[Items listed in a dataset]
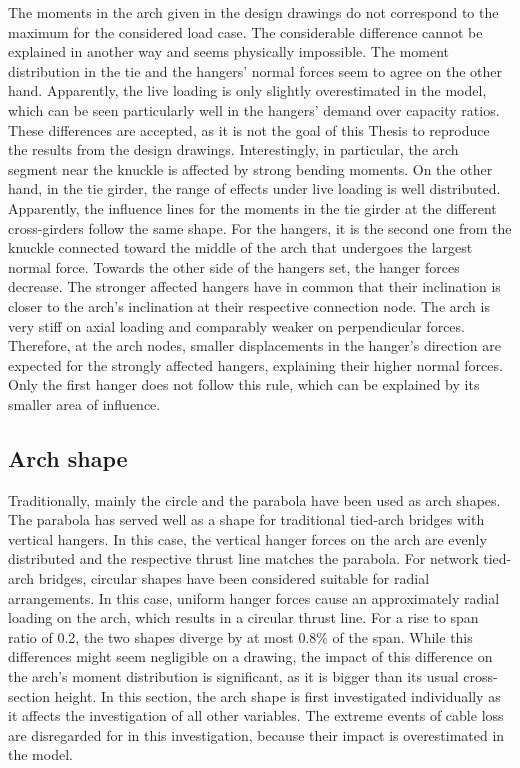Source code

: The moments in the arch given in the design drawings do not correspond to the maximum for the considered load case. The considerable difference cannot be explained in another way and seems physically impossible. The moment distribution in the tie and the hangers' normal forces seem to agree on the other hand. Apparently, the live loading is only slightly overestimated in the model, which can be seen particularly well in the hangers' demand over capacity ratios. These differences are accepted, as it is not the goal of this Thesis to reproduce the results from the design drawings. Interestingly, in particular, the arch segment near the knuckle is affected by strong bending moments. On the other hand, in the tie girder, the range of effects under live loading is well distributed. Apparently, the influence lines for the moments in the tie girder at the different cross-girders follow the same shape. For the hangers, it is the second one from the knuckle connected toward the middle of the arch that undergoes the largest normal force. Towards the other side of the hangers set, the hanger forces decrease. The stronger affected hangers have in common that their inclination is closer to the arch's inclination at their respective connection node. The arch is very stiff on axial loading and comparably weaker on perpendicular forces. Therefore, at the arch nodes, smaller displacements in the hanger's direction are expected for the strongly affected hangers, explaining their higher normal forces. Only the first hanger does not follow this rule, which can be explained by its smaller area of influence. \medskip

\newpage
\subsection{Arch shape}
Traditionally, mainly the circle and the parabola have been used as arch shapes. The parabola has served well as a shape for traditional tied-arch bridges with vertical hangers. In this case, the vertical hanger forces on the arch are evenly distributed and the respective thrust line matches the parabola. For network tied-arch bridges, circular shapes have been considered suitable for radial arrangements. In this case, uniform hanger forces cause an approximately radial loading on the arch, which results in a circular thrust line. For a rise to span ratio of 0.2, the two shapes diverge by at most 0.8\% of the span. While this differences might seem negligible on a drawing, the impact of this difference on the arch's moment distribution is significant, as it is bigger than its usual cross-section height. In this section, the arch shape is first investigated individually as it affects the investigation of all other variables. The extreme events of cable loss are disregarded for in this investigation, because their impact is overestimated in the model. \medskip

» DIRECTIONS FOR THIS TASK
The entries should be reproduced word for word, pictures omitted.

» WRITTEN RESPONSE
Source code

: The moments in the arch given in the design drawings do not correspond to the maximum for the considered load case. The considerable difference cannot be explained in another way and seems physically impossible. The moment distribution in the tie and the hangers' normal forces seem to agree on the other hand. Apparently, the live loading is only slightly overestimated in the model, which can be seen particularly well in the hangers' demand over capacity ratios. These differences are accepted, as it is not the goal of this Thesis to reproduce the results from the design drawings. Interestingly, in particular, the arch segment near the knuckle is affected by strong bending moments. On the other hand, in the tie girder, the range of effects under live loading is well distributed. Apparently, the influence lines for the moments in the tie girder at the different cross-girders follow the same shape. For the hangers, it is the second one from the knuckle connected toward the middle of the arch that undergoes the largest normal force. Towards the other side of the hangers set, the hanger forces decrease. The stronger affected hangers have in common that their inclination is closer to the arch's inclination at their respective connection node. The arch is very stiff on axial loading and comparably weaker on perpendicular forces. Therefore, at the arch nodes, smaller displacements in the hanger's direction are expected for the strongly affected hangers, explaining their higher normal forces. Only the first hanger does not follow this rule, which can be explained by its smaller area of influence. \medskip

\newpage
\subsection{Arch shape}
Traditionally, mainly the circle and the parabola have been used as arch shapes. The parabola has served well as a shape for traditional tied-arch bridges with vertical hangers. In this case, the vertical hanger forces on the arch are evenly distributed and the respective thrust line matches the parabola. For network tied-arch bridges, circular shapes have been considered suitable for radial arrangements. In this case, uniform hanger forces cause an approximately radial loading on the arch, which results in a circular thrust line. For a rise to span ratio of 0.2, the two shapes diverge by at most 0.8\% of the span. While this differences might seem negligible on a drawing, the impact of this difference on the arch's moment distribution is significant, as it is bigger than its usual cross-section height. In this section, the arch shape is first investigated individually as it affects the investigation of all other variables. The extreme events of cable loss are disregarded for in this investigation, because their impact is overestimated in the model. \medskip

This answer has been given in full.